> YOUR OBJECTIVE
Restate all the data exactly, so that each line is the same as before.

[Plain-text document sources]
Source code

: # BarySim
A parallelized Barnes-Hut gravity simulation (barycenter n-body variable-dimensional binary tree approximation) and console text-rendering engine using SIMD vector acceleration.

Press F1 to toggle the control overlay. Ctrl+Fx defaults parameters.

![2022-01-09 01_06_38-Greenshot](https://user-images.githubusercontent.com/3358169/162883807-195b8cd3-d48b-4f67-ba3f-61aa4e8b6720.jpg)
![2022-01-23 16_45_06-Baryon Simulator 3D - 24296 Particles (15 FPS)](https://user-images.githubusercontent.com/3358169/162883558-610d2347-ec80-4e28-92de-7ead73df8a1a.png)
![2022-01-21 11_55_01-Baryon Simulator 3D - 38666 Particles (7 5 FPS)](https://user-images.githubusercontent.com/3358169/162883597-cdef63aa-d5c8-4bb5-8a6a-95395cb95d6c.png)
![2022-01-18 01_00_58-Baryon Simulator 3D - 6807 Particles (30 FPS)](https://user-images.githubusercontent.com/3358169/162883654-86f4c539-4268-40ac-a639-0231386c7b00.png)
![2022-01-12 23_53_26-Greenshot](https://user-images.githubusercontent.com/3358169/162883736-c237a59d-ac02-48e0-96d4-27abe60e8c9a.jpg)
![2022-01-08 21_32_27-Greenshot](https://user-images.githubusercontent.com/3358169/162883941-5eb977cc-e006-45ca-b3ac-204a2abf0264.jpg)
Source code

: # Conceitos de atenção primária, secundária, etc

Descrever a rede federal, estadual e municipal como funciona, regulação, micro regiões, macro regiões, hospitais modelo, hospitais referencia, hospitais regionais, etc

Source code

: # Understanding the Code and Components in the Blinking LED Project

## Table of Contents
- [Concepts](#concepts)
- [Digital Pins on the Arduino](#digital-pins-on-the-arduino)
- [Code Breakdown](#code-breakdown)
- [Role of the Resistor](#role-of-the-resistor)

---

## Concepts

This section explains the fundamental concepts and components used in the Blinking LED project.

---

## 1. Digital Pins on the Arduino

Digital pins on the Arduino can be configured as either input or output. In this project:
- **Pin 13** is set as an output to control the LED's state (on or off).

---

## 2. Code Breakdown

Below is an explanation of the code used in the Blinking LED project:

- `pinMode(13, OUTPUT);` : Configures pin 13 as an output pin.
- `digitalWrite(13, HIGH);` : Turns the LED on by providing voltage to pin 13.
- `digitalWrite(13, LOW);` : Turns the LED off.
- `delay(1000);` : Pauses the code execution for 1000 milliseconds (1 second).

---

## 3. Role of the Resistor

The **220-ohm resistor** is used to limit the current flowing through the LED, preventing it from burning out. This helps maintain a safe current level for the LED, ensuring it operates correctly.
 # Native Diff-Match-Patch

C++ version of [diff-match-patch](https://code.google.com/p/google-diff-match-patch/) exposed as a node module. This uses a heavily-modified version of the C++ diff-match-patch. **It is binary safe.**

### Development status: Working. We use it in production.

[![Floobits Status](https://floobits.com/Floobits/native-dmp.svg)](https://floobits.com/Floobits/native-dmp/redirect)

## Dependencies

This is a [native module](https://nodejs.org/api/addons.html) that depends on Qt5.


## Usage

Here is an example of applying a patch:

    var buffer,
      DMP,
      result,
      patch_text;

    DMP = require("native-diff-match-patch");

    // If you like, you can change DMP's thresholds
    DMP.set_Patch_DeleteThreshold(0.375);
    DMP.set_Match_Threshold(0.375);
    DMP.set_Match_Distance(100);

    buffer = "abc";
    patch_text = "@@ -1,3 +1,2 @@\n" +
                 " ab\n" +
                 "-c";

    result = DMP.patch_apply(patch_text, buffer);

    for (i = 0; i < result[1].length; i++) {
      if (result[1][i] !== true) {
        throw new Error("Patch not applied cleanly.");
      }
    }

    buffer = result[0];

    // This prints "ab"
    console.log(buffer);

> ANSWER AREA
Source code

: # BarySim
A parallelized Barnes-Hut gravity simulation (barycenter n-body variable-dimensional binary tree approximation) and console text-rendering engine using SIMD vector acceleration.

Press F1 to toggle the control overlay. Ctrl+Fx defaults parameters.

![2022-01-09 01_06_38-Greenshot](https://user-images.githubusercontent.com/3358169/162883807-195b8cd3-d48b-4f67-ba3f-61aa4e8b6720.jpg)
![2022-01-23 16_45_06-Baryon Simulator 3D - 24296 Particles (15 FPS)](https://user-images.githubusercontent.com/3358169/162883558-610d2347-ec80-4e28-92de-7ead73df8a1a.png)
![2022-01-21 11_55_01-Baryon Simulator 3D - 38666 Particles (7 5 FPS)](https://user-images.githubusercontent.com/3358169/162883597-cdef63aa-d5c8-4bb5-8a6a-95395cb95d6c.png)
![2022-01-18 01_00_58-Baryon Simulator 3D - 6807 Particles (30 FPS)](https://user-images.githubusercontent.com/3358169/162883654-86f4c539-4268-40ac-a639-0231386c7b00.png)
![2022-01-12 23_53_26-Greenshot](https://user-images.githubusercontent.com/3358169/162883736-c237a59d-ac02-48e0-96d4-27abe60e8c9a.jpg)
![2022-01-08 21_32_27-Greenshot](https://user-images.githubusercontent.com/3358169/162883941-5eb977cc-e006-45ca-b3ac-204a2abf0264.jpg)
Source code

: # Conceitos de atenção primária, secundária, etc

Descrever a rede federal, estadual e municipal como funciona, regulação, micro regiões, macro regiões, hospitais modelo, hospitais referencia, hospitais regionais, etc

Source code

: # Understanding the Code and Components in the Blinking LED Project

## Table of Contents
- [Concepts](#concepts)
- [Digital Pins on the Arduino](#digital-pins-on-the-arduino)
- [Code Breakdown](#code-breakdown)
- [Role of the Resistor](#role-of-the-resistor)

---

## Concepts

This section explains the fundamental concepts and components used in the Blinking LED project.

---

## 1. Digital Pins on the Arduino

Digital pins on the Arduino can be configured as either input or output. In this project:
- **Pin 13** is set as an output to control the LED's state (on or off).

---

## 2. Code Breakdown

Below is an explanation of the code used in the Blinking LED project:

- `pinMode(13, OUTPUT);` : Configures pin 13 as an output pin.
- `digitalWrite(13, HIGH);` : Turns the LED on by providing voltage to pin 13.
- `digitalWrite(13, LOW);` : Turns the LED off.
- `delay(1000);` : Pauses the code execution for 1000 milliseconds (1 second).

---

## 3. Role of the Resistor

The **220-ohm resistor** is used to limit the current flowing through the LED, preventing it from burning out. This helps maintain a safe current level for the LED, ensuring it operates correctly.
 # Native Diff-Match-Patch

C++ version of [diff-match-patch](https://code.google.com/p/google-diff-match-patch/) exposed as a node module. This uses a heavily-modified version of the C++ diff-match-patch. **It is binary safe.**

### Development status: Working. We use it in production.

[![Floobits Status](https://floobits.com/Floobits/native-dmp.svg)](https://floobits.com/Floobits/native-dmp/redirect)

## Dependencies

This is a [native module](https://nodejs.org/api/addons.html) that depends on Qt5.


## Usage

Here is an example of applying a patch:

    var buffer,
      DMP,
      result,
      patch_text;

    DMP = require("native-diff-match-patch");

    // If you like, you can change DMP's thresholds
    DMP.set_Patch_DeleteThreshold(0.375);
    DMP.set_Match_Threshold(0.375);
    DMP.set_Match_Distance(100);

    buffer = "abc";
    patch_text = "@@ -1,3 +1,2 @@\n" +
                 " ab\n" +
                 "-c";

    result = DMP.patch_apply(patch_text, buffer);

    for (i = 0; i < result[1].length; i++) {
      if (result[1][i] !== true) {
        throw new Error("Patch not applied cleanly.");
      }
    }

    buffer = result[0];

    // This prints "ab"
    console.log(buffer);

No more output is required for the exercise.